Exercise:
Look for "LLMs" in the listing below. Gather each line that contains it.

Records shown:
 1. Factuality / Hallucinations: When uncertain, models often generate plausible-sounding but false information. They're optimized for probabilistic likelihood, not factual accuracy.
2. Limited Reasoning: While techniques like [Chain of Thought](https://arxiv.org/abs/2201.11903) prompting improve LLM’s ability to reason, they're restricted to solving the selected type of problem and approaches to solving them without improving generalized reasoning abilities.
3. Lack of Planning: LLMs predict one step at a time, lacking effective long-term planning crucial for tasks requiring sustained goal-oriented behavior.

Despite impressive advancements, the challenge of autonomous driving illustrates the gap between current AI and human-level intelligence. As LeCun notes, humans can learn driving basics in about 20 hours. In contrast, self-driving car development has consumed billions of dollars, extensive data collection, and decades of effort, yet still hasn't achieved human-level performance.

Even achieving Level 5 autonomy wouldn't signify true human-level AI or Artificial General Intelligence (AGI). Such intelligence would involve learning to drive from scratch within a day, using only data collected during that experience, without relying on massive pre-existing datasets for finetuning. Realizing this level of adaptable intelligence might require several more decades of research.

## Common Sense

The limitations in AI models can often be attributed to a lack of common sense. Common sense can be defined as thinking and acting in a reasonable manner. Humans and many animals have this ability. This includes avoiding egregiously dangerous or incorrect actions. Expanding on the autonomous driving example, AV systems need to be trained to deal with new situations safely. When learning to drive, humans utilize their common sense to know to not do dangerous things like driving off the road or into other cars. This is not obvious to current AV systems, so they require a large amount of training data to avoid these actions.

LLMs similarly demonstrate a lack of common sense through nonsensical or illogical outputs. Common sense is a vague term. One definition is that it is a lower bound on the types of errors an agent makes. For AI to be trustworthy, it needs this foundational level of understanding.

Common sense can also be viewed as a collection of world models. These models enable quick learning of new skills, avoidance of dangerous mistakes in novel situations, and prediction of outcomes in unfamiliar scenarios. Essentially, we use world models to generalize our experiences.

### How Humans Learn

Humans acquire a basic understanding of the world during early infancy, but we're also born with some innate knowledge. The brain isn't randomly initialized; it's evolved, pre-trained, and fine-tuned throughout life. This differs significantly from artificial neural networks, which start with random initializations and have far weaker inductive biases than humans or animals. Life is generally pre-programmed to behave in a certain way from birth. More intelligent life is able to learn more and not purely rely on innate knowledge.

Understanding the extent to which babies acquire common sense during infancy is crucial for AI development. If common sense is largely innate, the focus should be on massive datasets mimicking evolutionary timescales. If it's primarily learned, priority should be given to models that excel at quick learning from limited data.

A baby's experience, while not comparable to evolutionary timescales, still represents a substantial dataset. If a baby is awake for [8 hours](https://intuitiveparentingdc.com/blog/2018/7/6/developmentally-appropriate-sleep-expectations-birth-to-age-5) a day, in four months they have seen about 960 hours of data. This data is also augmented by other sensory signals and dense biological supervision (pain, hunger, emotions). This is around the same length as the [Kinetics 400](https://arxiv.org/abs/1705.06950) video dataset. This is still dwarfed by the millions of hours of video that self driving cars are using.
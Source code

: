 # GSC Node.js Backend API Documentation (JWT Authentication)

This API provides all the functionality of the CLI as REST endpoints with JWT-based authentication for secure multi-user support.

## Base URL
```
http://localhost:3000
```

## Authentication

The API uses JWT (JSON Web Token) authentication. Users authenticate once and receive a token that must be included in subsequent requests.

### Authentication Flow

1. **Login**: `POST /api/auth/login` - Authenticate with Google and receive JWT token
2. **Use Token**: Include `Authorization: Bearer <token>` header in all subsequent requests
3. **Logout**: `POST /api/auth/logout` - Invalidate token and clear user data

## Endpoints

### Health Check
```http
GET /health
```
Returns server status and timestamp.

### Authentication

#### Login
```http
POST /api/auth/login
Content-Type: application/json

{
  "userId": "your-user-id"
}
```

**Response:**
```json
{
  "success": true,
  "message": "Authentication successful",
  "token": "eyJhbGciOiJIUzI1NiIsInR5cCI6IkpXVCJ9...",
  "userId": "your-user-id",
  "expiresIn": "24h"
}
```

Exercise output:
3. Lack of Planning: LLMs predict one step at a time, lacking effective long-term planning crucial for tasks requiring sustained goal-oriented behavior.
LLMs similarly demonstrate a lack of common sense through nonsensical or illogical outputs. Common sense is a vague term. One definition is that it is a lower bound on the types of errors an agent makes. For AI to be trustworthy, it needs this foundational level of understanding.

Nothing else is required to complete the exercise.